**Task objective**
Could you report every line of the listing below that holds the word "Diego"?
(Beginning of The input)
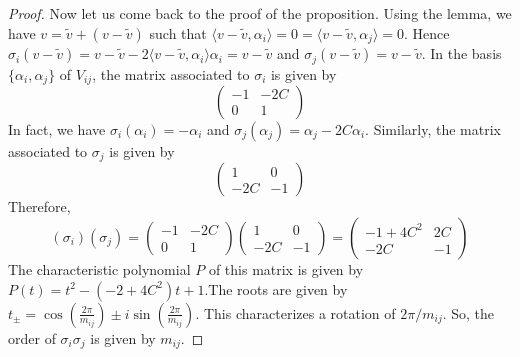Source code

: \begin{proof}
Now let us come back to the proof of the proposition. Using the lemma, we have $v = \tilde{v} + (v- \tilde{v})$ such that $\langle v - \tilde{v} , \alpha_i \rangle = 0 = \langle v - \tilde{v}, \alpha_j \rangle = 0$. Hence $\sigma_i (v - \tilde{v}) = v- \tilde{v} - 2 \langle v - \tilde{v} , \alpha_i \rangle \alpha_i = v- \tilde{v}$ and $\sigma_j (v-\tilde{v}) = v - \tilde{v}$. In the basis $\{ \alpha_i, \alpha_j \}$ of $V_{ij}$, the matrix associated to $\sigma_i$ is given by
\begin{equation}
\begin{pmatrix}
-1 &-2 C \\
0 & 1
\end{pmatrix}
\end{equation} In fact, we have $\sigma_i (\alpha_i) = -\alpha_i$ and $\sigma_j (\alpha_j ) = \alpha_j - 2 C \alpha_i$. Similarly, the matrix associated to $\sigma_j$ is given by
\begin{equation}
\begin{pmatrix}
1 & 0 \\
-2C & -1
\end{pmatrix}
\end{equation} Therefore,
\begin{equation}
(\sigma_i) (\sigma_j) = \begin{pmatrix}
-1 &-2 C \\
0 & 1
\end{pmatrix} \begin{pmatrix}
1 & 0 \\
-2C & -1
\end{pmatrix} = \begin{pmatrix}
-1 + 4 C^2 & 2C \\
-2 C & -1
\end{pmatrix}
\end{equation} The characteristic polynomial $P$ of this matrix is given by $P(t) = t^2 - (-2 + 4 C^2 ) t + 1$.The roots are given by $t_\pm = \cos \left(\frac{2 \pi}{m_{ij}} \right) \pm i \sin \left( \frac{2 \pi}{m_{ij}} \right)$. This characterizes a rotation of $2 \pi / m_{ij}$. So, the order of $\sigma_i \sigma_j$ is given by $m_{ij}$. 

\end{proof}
(End of The input)
(Beginning of The input)
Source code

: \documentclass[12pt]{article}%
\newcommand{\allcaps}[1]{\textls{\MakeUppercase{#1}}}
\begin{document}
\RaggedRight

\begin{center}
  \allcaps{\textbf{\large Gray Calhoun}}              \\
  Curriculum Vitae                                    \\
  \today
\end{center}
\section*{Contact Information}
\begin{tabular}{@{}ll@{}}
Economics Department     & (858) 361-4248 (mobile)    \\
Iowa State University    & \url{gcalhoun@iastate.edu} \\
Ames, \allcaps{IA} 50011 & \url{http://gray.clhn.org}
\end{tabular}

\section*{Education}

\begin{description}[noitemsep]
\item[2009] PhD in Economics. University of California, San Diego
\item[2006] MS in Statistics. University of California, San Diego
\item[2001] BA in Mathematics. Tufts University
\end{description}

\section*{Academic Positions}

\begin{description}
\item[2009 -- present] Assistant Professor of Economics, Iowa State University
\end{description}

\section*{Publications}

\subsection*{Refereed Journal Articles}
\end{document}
(End of The input)
**Response to the task**
\item[2009] PhD in Economics. University of California, San Diego
\item[2006] MS in Statistics. University of California, San Diego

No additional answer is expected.